▶ How to complete this task: Which of the lines below hold "newline"? Please return each one.

▶ Collected data entries:
○ ○ ○ ○ ○ ○ ○

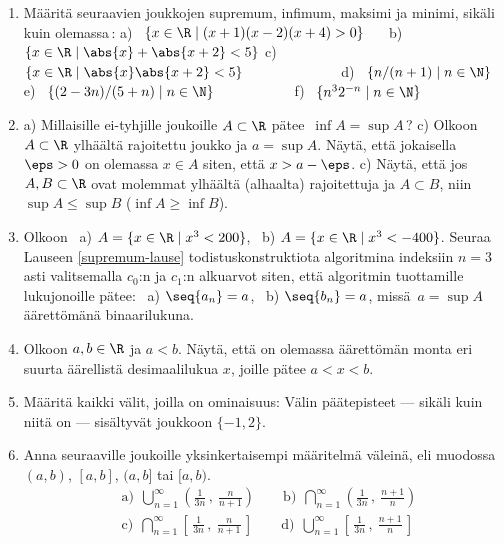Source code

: \Harj
\begin{enumerate}

\item
Määritä seuraavien joukkojen supremum, infimum, maksimi ja minimi, sikäli kuin olemassa\,: 
\newline
a) \ $\{x\in\R \mid (x+1)(x-2)(x+4)>0\}\quad\ $ 
b) \ $\{x\in\R \mid \abs{x}+\abs{x+2}<5\}$ \newline
c) \ $\{x\in\R \mid \abs{x}\abs{x+2}<5\}\qquad\qquad\qquad\ \ $ 
d) \ $\{n/(n+1) \mid n\in\N\}$ \newline 
e) \ $\{(2-3n)/(5+n) \mid n\in\N\}\qquad\qquad\quad\ $
f) \ $\{n^3 2^{-n} \mid n\in\N\}$

\item \label{H-I-11: sup ja inf}
a) Millaisille ei-tyhjille joukoille $A\subset\R$ pätee $\,\inf A = \sup A$\,? \newline
c) Olkoon $A\subset\R$ ylhäältä rajoitettu joukko ja $a=\sup A$. Näytä, että jokaisella
$\eps>0$ on olemassa $x \in A$ siten, että $x > a-\eps$. \newline
c) Näytä, että jos $A,B\subset\R$ ovat molemmat ylhäältä (alhaalta) rajoitettuja ja
$A \subset B$, niin $\sup A \le \sup B$ ($\inf A \ge \inf B$).

\item
Olkoon \ a) $A=\{x\in\R \mid x^3<200\}$, \ b) $A=\{x\in\R \mid x^3<-400\}$. Seuraa Lauseen
\ref{supremum-lause} todistuskonstruktiota algoritmina indeksiin $n=3$ asti valitsemalla 
$c_0$:n ja $c_1$:n alkuarvot siten, että algoritmin tuottamille lukujonoille pätee: \ 
a) $\seq{a_n}=a$, \ b) $\seq{b_n}=a$, missä $\,a=\sup A\,$ äärettömänä binaarilukuna.

\item \label{H-I-11: rationaaliluvut välillä}
Olkoon $a,b\in\R$ ja $a<b$. Näytä, että on olemassa äärettömän monta eri suurta äärellistä 
desimaalilukua $x$, joille pätee $a<x<b$.

\item
Määritä kaikki välit, joilla on ominaisuus: Välin päätepisteet --- sikäli kuin niitä on --- 
sisältyvät joukkoon $\{-1,2\}$.

\item
Anna seuraaville joukoille yksinkertaisempi määritelmä väleinä, eli muodossa $(a,b)$, $[a,b]$,
$(a,b]$ tai $[a,b)$.
\begin{align*}
&\text{a)}\ \ \bigcup_{n=1}^\infty \left(\frac{1}{3n}\,,\ \frac{n}{n+1}\right) \qquad
 \text{b)}\ \ \bigcap_{n=1}^\infty \left(\frac{1}{3n}\,,\ \frac{n+1}{n}\right) \\
&\text{c)}\ \ \bigcap_{n=1}^\infty \left[\,\frac{1}{3n}\,,\ \frac{n}{n+1}\,\right] \qquad
 \text{d)}\ \ \bigcup_{n=1}^\infty \left[\,\frac{1}{3n}\,,\ \frac{n+1}{n}\,\right]
\end{align*}


\end{enumerate}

○ ○ ○ ○ ○ ○ ○

▶ Solution to this problem:
\newline
b) \ $\{x\in\R \mid \abs{x}+\abs{x+2}<5\}$ \newline
d) \ $\{n/(n+1) \mid n\in\N\}$ \newline 
a) Millaisille ei-tyhjille joukoille $A\subset\R$ pätee $\,\inf A = \sup A$\,? \newline
$\eps>0$ on olemassa $x \in A$ siten, että $x > a-\eps$. \newline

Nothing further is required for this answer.